Distributed Equivalent Substitution Training for Large-Scale Recommender Systems
This addresses the problem of slow and inefficient training in commercial recommender systems for companies needing faster convergence and better performance.
The paper tackles the challenge of distributed training for large-scale recommender systems with dynamic sparse features by introducing Distributed Equivalent Substitution (DES) training, which reduces communication overhead by substituting weight-rich operators with computationally equivalent sub-operators and aggregating partial results. This approach achieves up to 68.7% communication savings and higher throughput compared to state-of-the-art PS-based frameworks.

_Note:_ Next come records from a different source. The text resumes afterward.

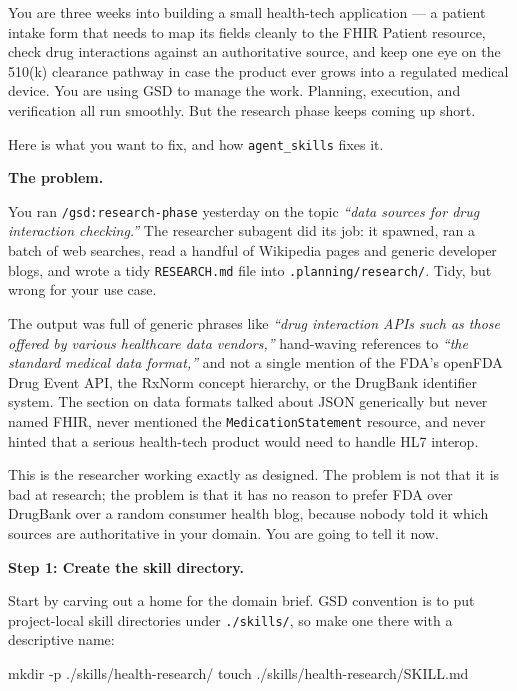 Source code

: \documentclass[11pt,letterpaper,openany]{book}
\begin{document}
\begin{gsdscenario}

You are three weeks into building a small health-tech application --- a
patient intake form that needs to map its fields cleanly to the FHIR
Patient resource, check drug interactions against an authoritative
source, and keep one eye on the 510(k) clearance pathway in case the
product ever grows into a regulated medical device. You are using GSD
to manage the work. Planning, execution, and verification all run
smoothly. But the research phase keeps coming up short.

Here is what you want to fix, and how \texttt{agent\_skills} fixes it.

\textbf{\large The problem.}

You ran \texttt{/gsd:research-phase} yesterday on the topic
\textit{``data sources for drug interaction checking.''} The researcher
subagent did its job: it spawned, ran a batch of web searches, read a
handful of Wikipedia pages and generic developer blogs, and wrote a
tidy \texttt{RESEARCH.md} file into \texttt{.planning/research/}.
Tidy, but wrong for your use case.

The output was full of generic phrases like \textit{``drug interaction
APIs such as those offered by various healthcare data vendors,''}
hand-waving references to \textit{``the standard medical data format,''}
and not a single mention of the FDA's openFDA Drug Event API, the RxNorm
concept hierarchy, or the DrugBank identifier system. The section on
data formats talked about JSON generically but never named FHIR, never
mentioned the \texttt{MedicationStatement} resource, and never hinted
that a serious health-tech product would need to handle HL7 interop.

This is the researcher working exactly as designed. The problem is not
that it is bad at research; the problem is that it has no reason to
prefer FDA over DrugBank over a random consumer health blog, because
nobody told it which sources are authoritative in your domain. You are
going to tell it now.

\textbf{\large Step 1: Create the skill directory.}

Start by carving out a home for the domain brief. GSD convention is to
put project-local skill directories under \texttt{./skills/}, so make
one there with a descriptive name:

\begin{gsdbash}
mkdir -p ./skills/health-research/
touch ./skills/health-research/SKILL.md
\end{gsdbash}


\end{gsdscenario}
\end{document}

We present Distributed Equivalent Substitution (DES) training, a novel distributed training framework for large-scale recommender systems with dynamic sparse features. DES introduces fully synchronous training to large-scale recommendation system for the first time by reducing communication, thus making the training of commercial recommender systems converge faster and reach better CTR. DES requires much less communication by substituting the weights-rich operators with the computationally equivalent sub-operators and aggregating partial results instead of transmitting the huge sparse weights directly through the network. Due to the use of synchronous training on large-scale Deep Learning Recommendation Models (DLRMs), DES achieves higher AUC(Area Under ROC). We successfully apply DES training on multiple popular DLRMs of industrial scenarios. Experiments show that our implementation outperforms the state-of-the-art PS-based training framework, achieving up to 68.7% communication savings and higher throughput compared to other PS-based recommender systems.